Re: "Actually, no. It's a result of union regulations that could be changed."

Sorry, Mortimer, that just means you simply don't understand how the government beast works. Union regulations are a component of its nervous system, and taxes are its lifesblood. It's no anomaly, and can't be remedied without destroying the animal.

Which was my point. You might as well bitch about grass growing in sidewalk cracks.

Ploorian said...

Mort, you wanna bust the teacher's union? Fine. But then you'll have to bust all civil service unions.

You want vouchers so you can send your kids to private schools where you'll get "more bang for the buck"? Great. But I demand at least a partial refund on my property taxes. I have no kids and from what I can tell, the little troglodytes around here aren't going to use much they learn beyond the 8th grade anyway. That may reduce the size of your voucher, but hey, it's my money isn't it?

As Pogo points out, the system is the way it is. We all suffer equally from it and that's the whole point--fairness.
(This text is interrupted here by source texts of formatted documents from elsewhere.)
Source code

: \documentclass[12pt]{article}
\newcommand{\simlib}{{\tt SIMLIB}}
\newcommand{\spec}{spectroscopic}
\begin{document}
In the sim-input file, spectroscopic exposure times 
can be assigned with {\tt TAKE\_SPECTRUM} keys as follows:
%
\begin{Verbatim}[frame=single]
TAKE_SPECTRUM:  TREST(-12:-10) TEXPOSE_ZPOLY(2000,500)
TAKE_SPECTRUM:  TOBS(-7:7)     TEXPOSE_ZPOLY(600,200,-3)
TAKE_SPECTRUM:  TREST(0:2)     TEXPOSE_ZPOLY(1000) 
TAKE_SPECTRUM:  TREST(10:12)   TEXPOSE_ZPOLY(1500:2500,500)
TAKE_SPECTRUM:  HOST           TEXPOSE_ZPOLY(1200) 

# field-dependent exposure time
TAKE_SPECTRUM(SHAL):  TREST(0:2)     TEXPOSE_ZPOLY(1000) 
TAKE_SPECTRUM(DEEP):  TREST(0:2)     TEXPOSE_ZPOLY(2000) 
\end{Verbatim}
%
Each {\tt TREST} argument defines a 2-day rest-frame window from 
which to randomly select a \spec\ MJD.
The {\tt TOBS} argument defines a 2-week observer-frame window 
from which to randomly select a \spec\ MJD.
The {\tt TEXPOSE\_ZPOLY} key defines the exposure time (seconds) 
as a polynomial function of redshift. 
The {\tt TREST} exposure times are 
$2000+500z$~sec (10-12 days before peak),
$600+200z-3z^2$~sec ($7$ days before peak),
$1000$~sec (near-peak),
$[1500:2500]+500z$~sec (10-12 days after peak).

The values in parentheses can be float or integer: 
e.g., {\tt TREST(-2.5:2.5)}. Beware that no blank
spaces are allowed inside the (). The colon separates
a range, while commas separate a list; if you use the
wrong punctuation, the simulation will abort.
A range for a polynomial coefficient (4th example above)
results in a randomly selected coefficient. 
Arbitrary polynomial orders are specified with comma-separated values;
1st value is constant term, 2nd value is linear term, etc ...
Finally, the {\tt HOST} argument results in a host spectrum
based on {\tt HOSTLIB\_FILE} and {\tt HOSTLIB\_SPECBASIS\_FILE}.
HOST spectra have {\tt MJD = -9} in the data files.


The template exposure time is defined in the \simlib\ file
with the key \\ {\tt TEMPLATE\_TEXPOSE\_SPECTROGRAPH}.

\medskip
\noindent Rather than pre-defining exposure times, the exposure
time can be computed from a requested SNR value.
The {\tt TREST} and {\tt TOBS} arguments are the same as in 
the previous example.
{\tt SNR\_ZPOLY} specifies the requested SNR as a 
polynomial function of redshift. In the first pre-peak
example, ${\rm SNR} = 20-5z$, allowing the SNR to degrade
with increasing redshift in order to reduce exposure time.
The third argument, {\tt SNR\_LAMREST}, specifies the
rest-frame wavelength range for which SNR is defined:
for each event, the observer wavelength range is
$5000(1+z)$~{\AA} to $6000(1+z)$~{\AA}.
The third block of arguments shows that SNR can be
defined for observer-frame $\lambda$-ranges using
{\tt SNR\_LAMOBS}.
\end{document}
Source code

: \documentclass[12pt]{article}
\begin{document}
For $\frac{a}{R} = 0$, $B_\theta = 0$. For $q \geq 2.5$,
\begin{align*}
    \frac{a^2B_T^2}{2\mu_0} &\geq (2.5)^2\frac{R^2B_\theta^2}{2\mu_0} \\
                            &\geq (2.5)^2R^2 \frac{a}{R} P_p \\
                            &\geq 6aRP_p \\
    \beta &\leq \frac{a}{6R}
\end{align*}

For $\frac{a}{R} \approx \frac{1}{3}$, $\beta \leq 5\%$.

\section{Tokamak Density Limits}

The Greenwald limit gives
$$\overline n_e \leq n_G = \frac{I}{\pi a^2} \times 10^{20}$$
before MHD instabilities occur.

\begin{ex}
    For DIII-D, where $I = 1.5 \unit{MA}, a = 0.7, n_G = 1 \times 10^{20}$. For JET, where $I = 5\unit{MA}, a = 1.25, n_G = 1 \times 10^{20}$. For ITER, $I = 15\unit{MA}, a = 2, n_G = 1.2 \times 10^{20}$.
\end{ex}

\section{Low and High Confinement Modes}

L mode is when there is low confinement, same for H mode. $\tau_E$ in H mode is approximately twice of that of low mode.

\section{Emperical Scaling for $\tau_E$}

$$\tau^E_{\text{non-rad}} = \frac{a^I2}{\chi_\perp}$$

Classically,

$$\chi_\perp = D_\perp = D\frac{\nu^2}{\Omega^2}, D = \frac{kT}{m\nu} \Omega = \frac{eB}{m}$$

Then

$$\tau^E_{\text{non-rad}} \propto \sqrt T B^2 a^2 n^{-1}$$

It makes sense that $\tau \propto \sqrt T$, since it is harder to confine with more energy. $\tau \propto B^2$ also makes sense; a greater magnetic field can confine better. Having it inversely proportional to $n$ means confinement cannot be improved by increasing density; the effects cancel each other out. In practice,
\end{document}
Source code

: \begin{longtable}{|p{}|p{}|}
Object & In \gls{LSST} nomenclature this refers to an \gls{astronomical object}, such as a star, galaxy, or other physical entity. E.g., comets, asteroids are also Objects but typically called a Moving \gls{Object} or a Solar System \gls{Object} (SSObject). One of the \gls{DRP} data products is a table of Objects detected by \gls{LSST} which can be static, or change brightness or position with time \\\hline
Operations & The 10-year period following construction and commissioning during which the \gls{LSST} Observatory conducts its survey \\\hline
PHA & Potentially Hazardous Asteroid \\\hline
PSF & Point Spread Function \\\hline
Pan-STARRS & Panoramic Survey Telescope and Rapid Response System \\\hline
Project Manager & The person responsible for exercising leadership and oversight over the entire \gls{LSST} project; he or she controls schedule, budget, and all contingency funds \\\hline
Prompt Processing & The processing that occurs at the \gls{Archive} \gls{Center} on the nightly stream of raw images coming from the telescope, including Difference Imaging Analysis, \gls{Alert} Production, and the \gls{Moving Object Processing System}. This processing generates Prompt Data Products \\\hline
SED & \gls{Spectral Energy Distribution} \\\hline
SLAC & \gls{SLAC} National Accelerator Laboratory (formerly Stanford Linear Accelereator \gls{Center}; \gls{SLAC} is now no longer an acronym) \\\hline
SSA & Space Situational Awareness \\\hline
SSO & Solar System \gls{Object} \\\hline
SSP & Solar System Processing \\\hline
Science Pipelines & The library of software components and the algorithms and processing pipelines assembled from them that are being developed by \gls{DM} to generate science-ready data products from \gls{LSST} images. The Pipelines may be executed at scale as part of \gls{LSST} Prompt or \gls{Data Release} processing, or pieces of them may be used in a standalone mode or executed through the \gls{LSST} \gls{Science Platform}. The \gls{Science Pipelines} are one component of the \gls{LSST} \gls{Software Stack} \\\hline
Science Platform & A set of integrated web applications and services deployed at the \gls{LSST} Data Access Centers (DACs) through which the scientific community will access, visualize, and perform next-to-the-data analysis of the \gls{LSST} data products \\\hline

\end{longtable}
You want transparency, go and look for it. It's as easy to find in public education as it is in any other part of the government.

sonicfrog said...

Why did the Penis end his friendship with the Scrotum?

He got sick of hanging around with such a sad-sack!

Mortimer Brezny said...

You want transparency, go and look for it. It's as easy to find in public education as it is in any other part of the government.

As an initial matter, if you have to go look, then it isn't transparent, it's hidden by practical obscurity.

On a higher level, we just disagree here. It isn't as transparent as it should be, it's not as transparent as other areas of government, and it is more tightly controlled by the unions than other areas of government and thus more resistant to reform.

I'm also sick of the parents don't care about their kids meme. That's what teachers' unions pump out every election year to crank up their pension benefits (which the unions trade as marketable securities, btw). Frankly, parents do care, they just don't like having to deal with bureacratic red tape, which, exists, by the way, because there are so many union-demanded sinecures.

Mort, you wanna bust the teacher's union? Fine. But then you'll have to bust all civil service unions.

Well, no. That's because there's a law that says all unions are the same. But all unions aren't the same, just as all industries aren't the same. That law is nutty and relying on a nutty law doesn't help your argument. It does no good to conservatism to support an intolerable status quo.

MadisonMan said...

RAA and PP: I believe one of the feministing threads went over 400.

Ploorian said...

As an initial matter, if you have to go look, then it isn't transparent, it's hidden by practical obscurity.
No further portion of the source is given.